He straightened up, half consciously. “A sachem is an elder of the people. A sachem might advise and lead a great number of his people. I did.”

Well, that accounted for his self-confidence.

“Why aren’t you a sachem anymore?”

“I died,” he said simply.

“Oh.” I looked around us. We had come to the trout lake, which was glimmering with a cold bronze light; the sun was coming down, and the forest surrounding us was mostly pine and birch trees, dark against the sky. There was no sign of any human habitation. I took a deep breath of the wind and the coming dark. I’d taken his arm coming down the hill; his flesh had been warm and solid; I’d felt the hardness of his bones.

“You’re not a ghost, are you?” I said, and thought, oddly, that I would have believed either answer.

He looked at me for several moments before answering.

“I don’t know,” he said.

We found a fallen log and sat down. At the far end of the lake, a family of beavers had built a lodge that dammed the small creek leading out of it. I could see a beaver on top of the lodge, its stocky form silhouetted against the light, head raised to the breeze.

“Jamie says they mostly come out at night,” I said, nodding toward it. “But we see them often in the daytime, too.”

“They feel safe, I suppose. I have not heard many wolves. Other than small Hunter; he howls very well but is not big enough to hunt beaver yet. And his parents don’t let him out at night.”

“Haha,” I said politely. “How did you come to die? An accident?”

He grinned at me, showing teeth that were visibly worn but mostly present.

“Few people do it on purpose. A snake bit me.” He pushed back his left sleeve and showed me the scar on the underside of his arm: a deep, irregular hollow in his flesh, about two inches long. I took his hand and turned it for a better look. He was very lean, and well hydrated; the larger blood vessels were clearly visible, firm under the skin.

“Good Lord, it looks as though it bit you right in the radial artery. What sort of snake was it?”

“You would call it a rattlesnake.” He didn’t remove my hand, but put his other hand over it. “I knew at once that it had killed me; there was great pain in my arm, and an instant later, I felt the poison strike my heart like an arrow. I grew hot and then so cold that my teeth chattered, though the day was warm. My eyes went dark, and I curled up like a worm, hoping that it wouldn’t last too long.”

It had lasted three days and three nights.

“This was not pleasant,” he assured me. “The False Face Society came, they put poultices upon the wound and danced…I still see their feet, sometimes, when I dream—moccasins shuffling past my face, one after another, on and on…and the masks bending over me, a small drum beating; I can hear that, too, sometimes, and my own heartbeat unsteady, stopping and starting and the drum still beating…”

He stopped for a moment, and I put my free hand over his. After a moment, he took a deep breath and looked at me.

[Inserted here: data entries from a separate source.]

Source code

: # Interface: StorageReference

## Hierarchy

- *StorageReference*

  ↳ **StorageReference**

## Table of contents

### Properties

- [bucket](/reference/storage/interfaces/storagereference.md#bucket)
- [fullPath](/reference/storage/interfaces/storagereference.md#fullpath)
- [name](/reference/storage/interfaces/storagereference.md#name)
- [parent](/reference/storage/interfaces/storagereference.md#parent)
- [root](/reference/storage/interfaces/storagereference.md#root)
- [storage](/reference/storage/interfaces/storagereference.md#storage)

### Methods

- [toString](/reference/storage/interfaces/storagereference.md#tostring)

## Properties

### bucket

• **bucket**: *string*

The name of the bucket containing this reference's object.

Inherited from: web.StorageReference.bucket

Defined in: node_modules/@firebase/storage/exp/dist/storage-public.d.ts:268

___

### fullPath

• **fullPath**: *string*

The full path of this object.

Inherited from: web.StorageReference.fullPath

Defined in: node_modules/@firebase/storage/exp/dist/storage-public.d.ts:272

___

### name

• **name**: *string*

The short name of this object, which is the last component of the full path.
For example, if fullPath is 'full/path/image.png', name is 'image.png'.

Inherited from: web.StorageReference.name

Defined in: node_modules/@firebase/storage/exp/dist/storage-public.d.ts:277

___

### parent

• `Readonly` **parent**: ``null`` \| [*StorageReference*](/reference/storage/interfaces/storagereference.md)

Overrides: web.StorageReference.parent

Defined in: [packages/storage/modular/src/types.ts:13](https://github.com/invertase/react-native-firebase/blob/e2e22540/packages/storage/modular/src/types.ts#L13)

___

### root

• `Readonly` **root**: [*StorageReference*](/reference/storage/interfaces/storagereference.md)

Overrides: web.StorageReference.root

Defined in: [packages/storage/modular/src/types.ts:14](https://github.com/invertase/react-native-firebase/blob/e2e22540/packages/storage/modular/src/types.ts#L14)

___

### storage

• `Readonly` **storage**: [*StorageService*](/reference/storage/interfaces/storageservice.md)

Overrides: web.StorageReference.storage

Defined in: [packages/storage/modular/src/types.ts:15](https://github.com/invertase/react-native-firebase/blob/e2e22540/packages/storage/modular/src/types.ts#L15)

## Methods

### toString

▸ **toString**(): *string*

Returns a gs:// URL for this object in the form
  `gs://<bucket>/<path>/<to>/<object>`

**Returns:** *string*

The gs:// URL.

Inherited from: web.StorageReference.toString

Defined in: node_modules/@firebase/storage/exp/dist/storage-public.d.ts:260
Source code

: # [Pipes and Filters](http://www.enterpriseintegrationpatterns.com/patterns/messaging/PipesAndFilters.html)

“And I died,” he said. “It was in the deep part of the third night. I must have been asleep when it happened, for I found myself standing by the door of the hut, looking out into the forest and seeing the stars—stars as I have never seen them before or since,” he added softly. “It was so peaceful, so beautiful.”

“I know,” I said, just as softly. We sat for a few moments together, remembering.

The beaver slid down the side of the lodge and swam off, making an arrow of dark water in the shining lake, and the Sachem sighed and let go of my hands.

“I walked—I suppose you would call it walking, though I didn’t seem to have feet—but I went into the woods and walked away from…everything. I was going somewhere, but I didn’t know where. And then I met my second wife.” He paused, an expression of warmth and longing lighting his face.

“She told me she was glad to see me, and would see me again, but not now. I wasn’t meant to come yet; there were things that I needed to do; I had to go back. I didn’t want to,” he said, glancing at me. “I wanted to go with her, toward…” He broke off, shrugging.

“But I did go back. I woke up and I was in the medicine hut and my arm hurt a lot, but I was alive. They told me I had been dead for hours, and they were shocked. I was…resigned.”

“But you weren’t exactly the same person you were before,” I said.

“No. I told them I was not the Sachem anymore; I could see that my nephew was able to lead men in battle and I would be his adviser, but that it was to him that they must look now.”

“And…now you see ghosts?” Jenny had told me what he’d said about Ian the Elder and his leg.
Raised every hair on my body,
she’d said, and my own nape was prickling.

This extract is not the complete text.